╭─ WORKING DATA

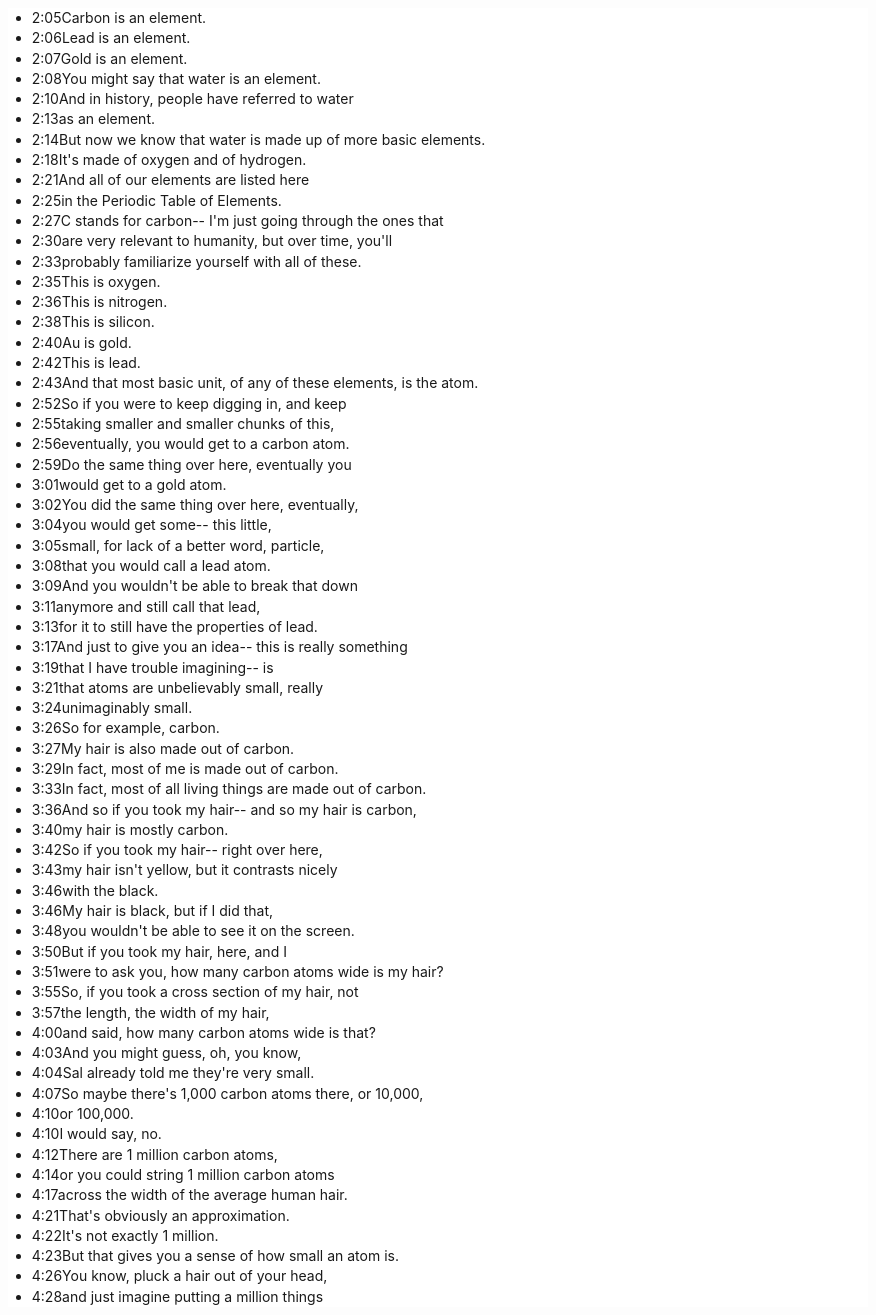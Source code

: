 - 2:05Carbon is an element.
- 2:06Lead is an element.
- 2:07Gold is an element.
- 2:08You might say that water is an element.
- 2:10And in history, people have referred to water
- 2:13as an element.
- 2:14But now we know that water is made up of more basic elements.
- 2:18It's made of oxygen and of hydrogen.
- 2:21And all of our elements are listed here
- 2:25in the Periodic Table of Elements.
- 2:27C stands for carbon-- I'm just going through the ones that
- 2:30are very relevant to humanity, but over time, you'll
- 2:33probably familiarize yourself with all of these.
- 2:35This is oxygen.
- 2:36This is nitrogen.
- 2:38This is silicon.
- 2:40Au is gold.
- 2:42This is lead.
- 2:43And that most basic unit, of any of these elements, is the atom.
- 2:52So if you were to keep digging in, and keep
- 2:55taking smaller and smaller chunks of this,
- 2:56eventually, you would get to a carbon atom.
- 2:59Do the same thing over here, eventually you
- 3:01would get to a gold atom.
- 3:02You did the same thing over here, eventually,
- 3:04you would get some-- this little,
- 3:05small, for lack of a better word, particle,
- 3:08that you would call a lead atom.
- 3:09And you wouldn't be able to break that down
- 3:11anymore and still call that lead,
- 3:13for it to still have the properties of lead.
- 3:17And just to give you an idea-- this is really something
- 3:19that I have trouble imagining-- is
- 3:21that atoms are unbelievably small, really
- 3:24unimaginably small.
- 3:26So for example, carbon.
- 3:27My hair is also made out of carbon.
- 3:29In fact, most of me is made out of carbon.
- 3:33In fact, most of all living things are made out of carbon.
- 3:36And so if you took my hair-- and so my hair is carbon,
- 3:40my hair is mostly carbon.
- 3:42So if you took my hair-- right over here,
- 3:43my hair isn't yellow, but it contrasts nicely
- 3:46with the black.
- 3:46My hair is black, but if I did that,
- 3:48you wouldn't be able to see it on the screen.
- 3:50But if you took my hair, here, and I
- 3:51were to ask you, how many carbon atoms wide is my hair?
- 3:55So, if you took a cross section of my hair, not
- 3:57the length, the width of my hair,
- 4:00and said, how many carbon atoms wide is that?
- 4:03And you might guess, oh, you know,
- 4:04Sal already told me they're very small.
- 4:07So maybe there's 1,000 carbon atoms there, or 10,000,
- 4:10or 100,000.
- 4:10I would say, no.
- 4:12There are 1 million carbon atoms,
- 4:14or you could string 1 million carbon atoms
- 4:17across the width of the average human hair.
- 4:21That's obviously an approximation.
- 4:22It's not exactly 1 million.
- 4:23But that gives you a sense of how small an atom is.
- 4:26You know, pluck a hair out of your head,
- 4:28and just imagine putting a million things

╰─

### TASK DESCRIPTION
Nothing outside the span should appear: transcribe the lines from the one containing "- 4:10I would say, no." through the last line of the records.

### FINAL ANSWER
- 4:10I would say, no.
- 4:12There are 1 million carbon atoms,
- 4:14or you could string 1 million carbon atoms
- 4:17across the width of the average human hair.
- 4:21That's obviously an approximation.
- 4:22It's not exactly 1 million.
- 4:23But that gives you a sense of how small an atom is.
- 4:26You know, pluck a hair out of your head,
- 4:28and just imagine putting a million things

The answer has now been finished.